Face à reação imediata da população, com repercussão na imprensa nacional e internacional, e num ato de covardia, o Secretário Suamy Vivecananda Lacerda Abreu tentou identificar a notícia como fake news, mas o ato foi confirmado por áudio da gerente de Educação Básica de Rondônia, Rosane Seitz Magalhães, que, por meio de WhatsApp, afirma que a retirada dos livros das escolas é uma solicitação de “nosso secretário”. 

O inacreditável Index Librorum Prohibitorum do Governo de Marcos Rocha, ex coronel da Polícia Militar ultradireitista e filiado ao Partido Social Liberal (PSL), legenda com a qual o então candidato Jair Bolsonaro se elegeu, revela o conservadorismo das eleições nacionais de 2018. O que nos dá orgulho, porém, é o comportamento ágil de diferentes órgãos contra a tentativa frustrada, a exemplo do Supremo Tribunal Federal, da Academia Brasileira de Letras e da Ordem dos Advogados do Brasil – Seccional Rondônia. O desrespeito à Constituição de 1988 foi o item mencionado com maior destaque. 

Afinal, do Index constam nomes consagrados, como do tcheco Franz Kafka, um dos escritores mais influentes do século XX, com obras que se eternizaram em vários idiomas, como “O processo” e “A metamorfose”, além do autor, poeta, editor e crítico literário estadunidense Edgar Allan Poe.
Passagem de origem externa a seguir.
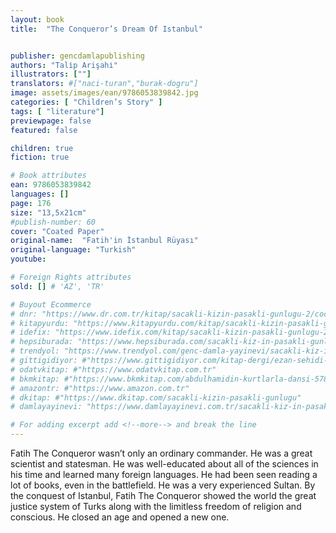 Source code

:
 ```yaml
---
layout: book
title:  "The Conqueror’s Dream Of Istanbul"


publisher: gencdamlapublishing
authors: "Tali̇p Arişahi̇"
illustrators: [""]
translators: #["naci-turan","burak-dogru"]
image: assets/images/ean/9786053839842.jpg
categories: [ "Children’s Story" ]
tags: [ "literature"]
previewpage: false
featured: false

children: true
fiction: true

# Book attributes
ean: 9786053839842
languages: []
page: 176
size: "13,5x21cm"
#publish-number: 60
cover: "Coated Paper"
original-name:  "Fatih'in İstanbul Rüyası"
original-language: "Turkish"
youtube:

# Foreign Rights attributes
sold: [] # 'AZ', 'TR'

# Buyout Ecommerce
# dnr: "https://www.dr.com.tr/kitap/sacakli-kizin-pasakli-gunlugu-2/cocuk-ve-genclik/genclik-10-yas/roman-oyku/urunno=0001893059001"
# kitapyurdu: "https://www.kitapyurdu.com/kitap/sacakli-kizin-pasakli-gunlugu-2-/560122.html&filter_name=Sa%C3%A7akl%C4%B1+K%C4%B1z%27%C4%B1n+Pasakl%C4%B1+G%C3%BCnl%C3%BC%C4%9F%C3%BC+2"
# idefix: "https://www.idefix.com/kitap/sacakli-kizin-pasakli-gunlugu-2/cocuk-ve-genclik/genclik-10-yas/roman-oyku/urunno=0001893059001"
# hepsiburada: "https://www.hepsiburada.com/sacakli-kiz-in-pasakli-gunlugu-2-damla-yayinevi-p-HBV000012ER86"
# trendyol: "https://www.trendyol.com/genc-damla-yayinevi/sacakli-kiz-in-pasakli-gunlugu-2-p-54825777"
# gittigidiyor: #"https://www.gittigidiyor.com/kitap-dergi/ezan-sehidi-adnan-menderes_pdp_732728793"
# odatvkitap: #"https://www.odatvkitap.com.tr"
# bkmkitap: #"https://www.bkmkitap.com/abdulhamidin-kurtlarla-dansi-578226"
# amazontr: #"https://www.amazon.com.tr"
# dkitap: #"https://www.dkitap.com/sacakli-kizin-pasakli-gunlugu"
# damlayayinevi: "https://www.damlayayinevi.com.tr/sacakli-kiz-in-pasakli-gunlugu-2-bu-iste-bi-terslik-var"

# For adding excerpt add <!--more--> and break the line
---
```

Fatih The Conqueror wasn’t only an ordinary commander.
He was a great scientist and statesman. He was well-educated about all of the sciences in his time and learned many
foreign languages. He had been seen reading a lot of books,
even in the battlefield. He was a very experienced Sultan.
By the conquest of Istanbul, Fatih The Conqueror showed the
world the great justice system of Turks along with the limitless
freedom of religion and conscious. He closed an age and
opened a new one.
<!--more--> 

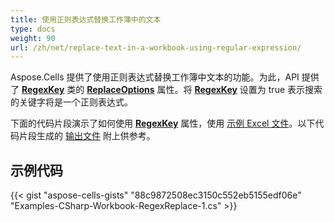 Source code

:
 ```yaml
---
title: 使用正则表达式替换工作簿中的文本
type: docs
weight: 90
url: /zh/net/replace-text-in-a-workbook-using-regular-expression/
---
```


Aspose.Cells 提供了使用正则表达式替换工作簿中文本的功能。为此，API 提供了 [**RegexKey**](https://reference.aspose.com/cells/net/aspose.cells/replaceoptions/properties/regexkey) 类的 [**ReplaceOptions**](https://reference.aspose.com/cells/net/aspose.cells/replaceoptions) 属性。将 [**RegexKey**](https://reference.aspose.com/cells/net/aspose.cells/replaceoptions/properties/regexkey) 设置为 true 表示搜索的关键字将是一个正则表达式。

下面的代码片段演示了如何使用 [**RegexKey**](https://reference.aspose.com/cells/net/aspose.cells/replaceoptions/properties/regexkey) 属性，使用 [示例 Excel 文件](101089318.xlsx)。以下代码片段生成的 [输出文件](101089319.xlsx) 附上供参考。

## **示例代码**

{{< gist "aspose-cells-gists" "88c9872508ec3150c552eb5155edf06e" "Examples-CSharp-Workbook-RegexReplace-1.cs" >}}

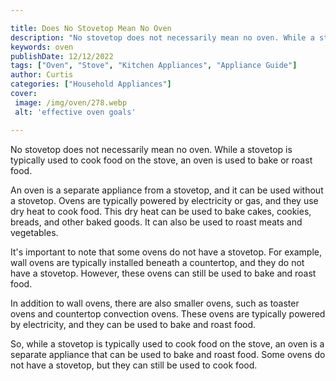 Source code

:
 ```yaml
---

title: Does No Stovetop Mean No Oven
description: "No stovetop does not necessarily mean no oven. While a stovetop is typically used to cook food on the stove, an oven is used to ba...get the full scoop"
keywords: oven
publishDate: 12/12/2022
tags: ["Oven", "Stove", "Kitchen Appliances", "Appliance Guide"]
author: Curtis
categories: ["Household Appliances"]
cover: 
 image: /img/oven/278.webp
 alt: 'effective oven goals'

---
```


No stovetop does not necessarily mean no oven. While a stovetop is typically used to cook food on the stove, an oven is used to bake or roast food.

An oven is a separate appliance from a stovetop, and it can be used without a stovetop. Ovens are typically powered by electricity or gas, and they use dry heat to cook food. This dry heat can be used to bake cakes, cookies, breads, and other baked goods. It can also be used to roast meats and vegetables.

It's important to note that some ovens do not have a stovetop. For example, wall ovens are typically installed beneath a countertop, and they do not have a stovetop. However, these ovens can still be used to bake and roast food.

In addition to wall ovens, there are also smaller ovens, such as toaster ovens and countertop convection ovens. These ovens are typically powered by electricity, and they can be used to bake and roast food.

So, while a stovetop is typically used to cook food on the stove, an oven is a separate appliance that can be used to bake and roast food. Some ovens do not have a stovetop, but they can still be used to cook food.
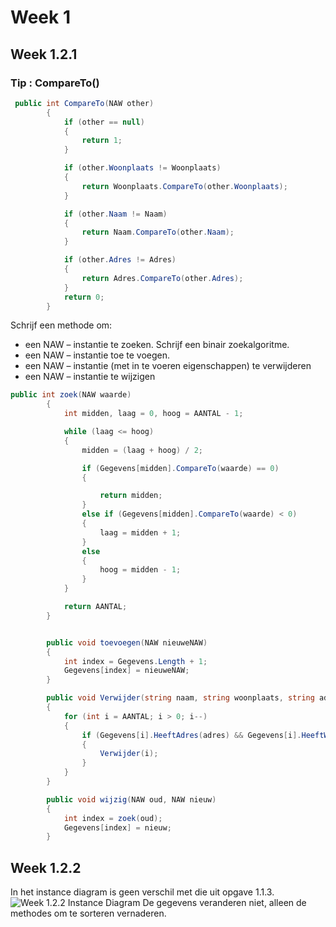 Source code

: # Week 1
## Week 1.2.1

### Tip : CompareTo()
```C#
 public int CompareTo(NAW other)
        {
            if (other == null)
            {
                return 1;
            }

            if (other.Woonplaats != Woonplaats)
            {
                return Woonplaats.CompareTo(other.Woonplaats);
            }

            if (other.Naam != Naam)
            {
                return Naam.CompareTo(other.Naam);
            }

            if (other.Adres != Adres)
            {
                return Adres.CompareTo(other.Adres);
            }
            return 0;
        }
```

Schrijf een methode om:
* een NAW – instantie te zoeken. Schrijf een binair zoekalgoritme.
* een NAW – instantie toe te voegen.
* een NAW – instantie (met in te voeren eigenschappen) te verwijderen
* een NAW – instantie te wijzigen

```C#
public int zoek(NAW waarde)
        {
            int midden, laag = 0, hoog = AANTAL - 1;

            while (laag <= hoog)
            {
                midden = (laag + hoog) / 2;

                if (Gegevens[midden].CompareTo(waarde) == 0)
                {

                    return midden;
                }
                else if (Gegevens[midden].CompareTo(waarde) < 0)
                {
                    laag = midden + 1;
                }
                else
                {
                    hoog = midden - 1;
                }
            }

            return AANTAL;
        }


        public void toevoegen(NAW nieuweNAW)
        {
            int index = Gegevens.Length + 1;
            Gegevens[index] = nieuweNAW;
        }

        public void Verwijder(string naam, string woonplaats, string adres)
        {
            for (int i = AANTAL; i > 0; i--)
            {
                if (Gegevens[i].HeeftAdres(adres) && Gegevens[i].HeeftWoonplaats(woonplaats) && Gegevens[i].HeeftNaam(naam))
                {
                    Verwijder(i);
                }
            }
        }

        public void wijzig(NAW oud, NAW nieuw)
        {
            int index = zoek(oud);
            Gegevens[index] = nieuw;
        }
```

## Week 1.2.2
In het instance diagram is geen verschil met die uit opgave 1.1.3.
![ Week 1.2.2 Instance Diagram](http://i.imgur.com/qYMHLmR.jpg)
De gegevens veranderen niet, alleen de methodes om te sorteren vernaderen.


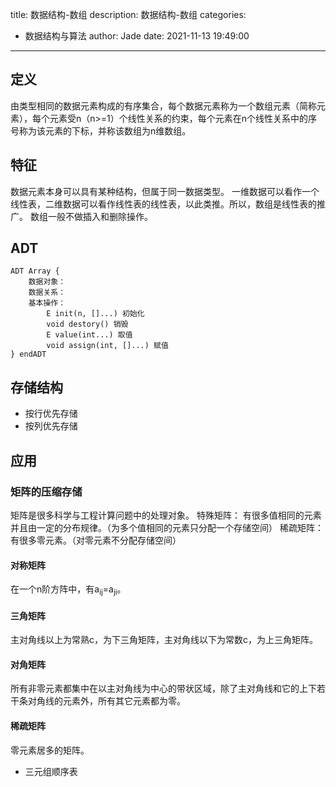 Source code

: title: 数据结构-数组
description: 数据结构-数组
categories:
  - 数据结构与算法
author: Jade
date: 2021-11-13 19:49:00
---
## 定义
由类型相同的数据元素构成的有序集合，每个数据元素称为一个数组元素（简称元素），每个元素受n（n>=1）个线性关系的约束，每个元素在n个线性关系中的序号称为该元素的下标，并称该数组为n维数组。

## 特征
数据元素本身可以具有某种结构，但属于同一数据类型。
一维数据可以看作一个线性表，二维数据可以看作线性表的线性表，以此类推。所以，数组是线性表的推广。
数组一般不做插入和删除操作。

## ADT
```
ADT Array {
	数据对象： 
	数据关系： 
	基本操作： 
		E init(n, []...) 初始化
		void destory() 销毁
		E value(int...) 取值
		void assign(int, []...) 赋值
} endADT
```

## 存储结构
- 按行优先存储
- 按列优先存储

## 应用
### 矩阵的压缩存储
矩阵是很多科学与工程计算问题中的处理对象。
特殊矩阵： 有很多值相同的元素并且由一定的分布规律。（为多个值相同的元素只分配一个存储空间）
稀疏矩阵： 有很多零元素。（对零元素不分配存储空间）

#### 对称矩阵
在一个n阶方阵中，有a<sub>ij</sub>=a<sub>ji</sub>。

#### 三角矩阵
主对角线以上为常熟c，为下三角矩阵，主对角线以下为常数c，为上三角矩阵。

#### 对角矩阵
所有非零元素都集中在以主对角线为中心的带状区域，除了主对角线和它的上下若干条对角线的元素外，所有其它元素都为零。

#### 稀疏矩阵
零元素居多的矩阵。
- 三元组顺序表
Antes, a formação em língua inglesa incluía, inevitavelmente, suas histórias, quase sempre, coalhadas de mistério e certa dose do macabro, figurando ele como inventor da ficção policial e colaborador do gênero de ficção científica. 

Ademais, dentre nossos clássicos censurados, estão outros nomes representativos, a exemplo de Carlos Heitor Cony, Mário de Andrade, Rubem Fonseca e o até hoje polêmico dramaturgo Nelson Rodrigues. Em que pese sua morte ocorrida há 40 anos, sua obra ainda é estudada, citada, compilada e contestada, seja por suas longas tiradas de humor negro, por sua irreverência incontida, mas, sobretudo, por sua adesão a um realismo deslavado, no momento em que expressa os traços mais representativos do cotidiano.
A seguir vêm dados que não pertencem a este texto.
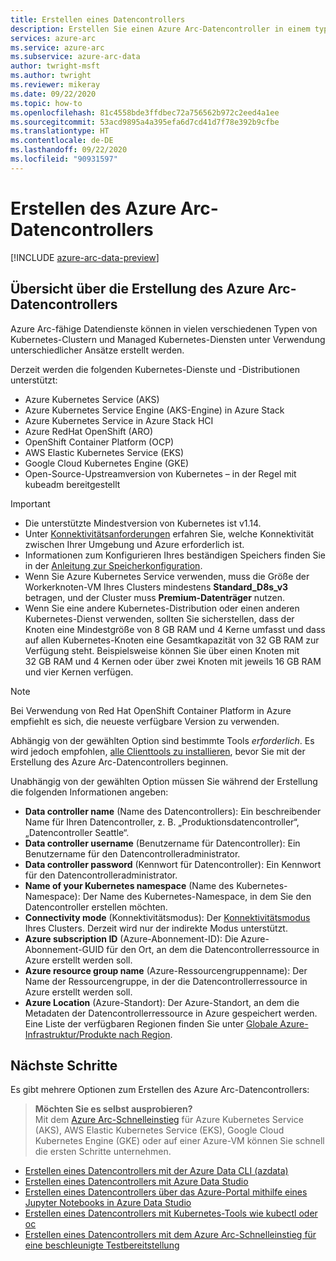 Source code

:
 ```yaml
---
title: Erstellen eines Datencontrollers
description: Erstellen Sie einen Azure Arc-Datencontroller in einem typischen Kubernetes-Cluster mit mehreren Knoten, den Sie bereits bereitgestellt haben.
services: azure-arc
ms.service: azure-arc
ms.subservice: azure-arc-data
author: twright-msft
ms.author: twright
ms.reviewer: mikeray
ms.date: 09/22/2020
ms.topic: how-to
ms.openlocfilehash: 81c4558bde3ffdbec72a756562b972c2eed4a1ee
ms.sourcegitcommit: 53acd9895a4a395efa6d7cd41d7f78e392b9cfbe
ms.translationtype: HT
ms.contentlocale: de-DE
ms.lasthandoff: 09/22/2020
ms.locfileid: "90931597"
---
```

# <a name="create-the-azure-arc-data-controller"></a>Erstellen des Azure Arc-Datencontrollers

[!INCLUDE [azure-arc-data-preview](../../../includes/azure-arc-data-preview.md)]

## <a name="overview-of-creating-the-azure-arc-data-controller"></a>Übersicht über die Erstellung des Azure Arc-Datencontrollers

Azure Arc-fähige Datendienste können in vielen verschiedenen Typen von Kubernetes-Clustern und Managed Kubernetes-Diensten unter Verwendung unterschiedlicher Ansätze erstellt werden.

Derzeit werden die folgenden Kubernetes-Dienste und -Distributionen unterstützt:

- Azure Kubernetes Service (AKS)
- Azure Kubernetes Service Engine (AKS-Engine) in Azure Stack
- Azure Kubernetes Service in Azure Stack HCI
- Azure RedHat OpenShift (ARO)
- OpenShift Container Platform (OCP)
- AWS Elastic Kubernetes Service (EKS)
- Google Cloud Kubernetes Engine (GKE)
- Open-Source-Upstreamversion von Kubernetes – in der Regel mit kubeadm bereitgestellt

> [!IMPORTANT]
> * Die unterstützte Mindestversion von Kubernetes ist v1.14.
> * Unter [Konnektivitätsanforderungen](connectivity.md) erfahren Sie, welche Konnektivität zwischen Ihrer Umgebung und Azure erforderlich ist.
> * Informationen zum Konfigurieren Ihres beständigen Speichers finden Sie in der [Anleitung zur Speicherkonfiguration](storage-configuration.md).
> * Wenn Sie Azure Kubernetes Service verwenden, muss die Größe der Workerknoten-VM Ihres Clusters mindestens **Standard_D8s_v3** betragen, und der Cluster muss **Premium-Datenträger** nutzen. 
> * Wenn Sie eine andere Kubernetes-Distribution oder einen anderen Kubernetes-Dienst verwenden, sollten Sie sicherstellen, dass der Knoten eine Mindestgröße von 8 GB RAM und 4 Kerne umfasst und dass auf allen Kubernetes-Knoten eine Gesamtkapazität von 32 GB RAM zur Verfügung steht. Beispielsweise können Sie über einen Knoten mit 32 GB RAM und 4 Kernen oder über zwei Knoten mit jeweils 16 GB RAM und vier Kernen verfügen.

> [!NOTE]
> Bei Verwendung von Red Hat OpenShift Container Platform in Azure empfiehlt es sich, die neueste verfügbare Version zu verwenden.

Abhängig von der gewählten Option sind bestimmte Tools _erforderlich_. Es wird jedoch empfohlen, [alle Clienttools zu installieren](install-client-tools.md), bevor Sie mit der Erstellung des Azure Arc-Datencontrollers beginnen.

Unabhängig von der gewählten Option müssen Sie während der Erstellung die folgenden Informationen angeben:

- **Data controller name** (Name des Datencontrollers): Ein beschreibender Name für Ihren Datencontroller, z. B. „Produktionsdatencontroller“, „Datencontroller Seattle“.
- **Data controller username** (Benutzername für Datencontroller): Ein Benutzername für den Datencontrolleradministrator.
- **Data controller password** (Kennwort für Datencontroller): Ein Kennwort für den Datencontrolleradministrator.
- **Name of your Kubernetes namespace** (Name des Kubernetes-Namespace): Der Name des Kubernetes-Namespace, in dem Sie den Datencontroller erstellen möchten.
- **Connectivity mode** (Konnektivitätsmodus): Der [Konnektivitätsmodus](connectivity.md) Ihres Clusters. Derzeit wird nur der indirekte Modus unterstützt.
- **Azure subscription ID** (Azure-Abonnement-ID): Die Azure-Abonnement-GUID für den Ort, an dem die Datencontrollerressource in Azure erstellt werden soll.
- **Azure resource group name** (Azure-Ressourcengruppenname): Der Name der Ressourcengruppe, in der die Datencontrollerressource in Azure erstellt werden soll.
- **Azure Location** (Azure-Standort): Der Azure-Standort, an dem die Metadaten der Datencontrollerressource in Azure gespeichert werden. Eine Liste der verfügbaren Regionen finden Sie unter [Globale Azure-Infrastruktur/Produkte nach Region](https://azure.microsoft.com/global-infrastructure/services/?products=azure-arc).

## <a name="next-steps"></a>Nächste Schritte

Es gibt mehrere Optionen zum Erstellen des Azure Arc-Datencontrollers:

> **Möchten Sie es selbst ausprobieren?**  
> Mit dem [Azure Arc-Schnelleinstieg](https://github.com/microsoft/azure_arc#azure-arc-enabled-data-services) für Azure Kubernetes Service (AKS), AWS Elastic Kubernetes Service (EKS), Google Cloud Kubernetes Engine (GKE) oder auf einer Azure-VM können Sie schnell die ersten Schritte unternehmen.
> 
- [Erstellen eines Datencontrollers mit der Azure Data CLI (azdata)](create-data-controller-using-azdata.md)
- [Erstellen eines Datencontrollers mit Azure Data Studio](create-data-controller-azure-data-studio.md)
- [Erstellen eines Datencontrollers über das Azure-Portal mithilfe eines Jupyter Notebooks in Azure Data Studio](create-data-controller-resource-in-azure-portal.md)
- [Erstellen eines Datencontrollers mit Kubernetes-Tools wie kubectl oder oc](create-data-controller-using-k8s-native-tools.md)
- [Erstellen eines Datencontrollers mit dem Azure Arc-Schnelleinstieg für eine beschleunigte Testbereitstellung](https://github.com/microsoft/azure_arc#azure-arc-enabled-data-services)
O intuito de vetar a leitura de obras aclamadas, sem qualquer debate com a sociedade, demonstra o desprezo pelo diálogo e a incapacidade de respeitar a diversidade de pensamentos, em harmonia com a linha de ação do mandatário Bolsonaro. Recentemente, por exemplo, diante da indicação de “Democracia em vertigem” ao Oscar 2020, na categoria Melhor Documentário, de Petra Costa, cineasta brasileira e membro da Academia de Artes e Ciências Cinematográficas desde 2018, mesmo admitindo não ter assistido ao longa-metragem, para não “perder tempo com uma porcaria dessas”, vai além e com a deselegância e incoerência descabida que lhe são peculiares, acrescenta: “para quem gosta do que urubu come, é um bom filme”.     

Numa demonstração clara de que o ex coronel rondoniense não está só, mas apenas segue a escola do desrespeito à cultura nacional, ainda há pouco, com a conquista do Prêmio Camões 2019, maior distinção em literatura da escrita portuguesa, pelo grande Chico Buarque, o presidente se recusou a assinar o documento, em meio à ironia de que o faria em 31 de dezembro de 2026. Em rara declaração em redes sociais, o compositor respondeu que a “não assinatura do Bolsonaro no diploma [concedido pelos governos do Brasil e de Portugal] é para mim um segundo prêmio Camões”. 

Por fim, vale a pena rememorar que a censura a livros durante a Ditadura Militar (1964 a 1985) ou em 2020 assemelha-se a uma modalidade de “terrorismo cultural”, expressão cunhada por Alceu Amoroso Lima (Tristão de Athayde). É preciso denunciar o cerco aos livros ou às expressões livres de pensamento, arte e cultura por incautos que teimam em embrutecer e tornar estúpida a população brasileira!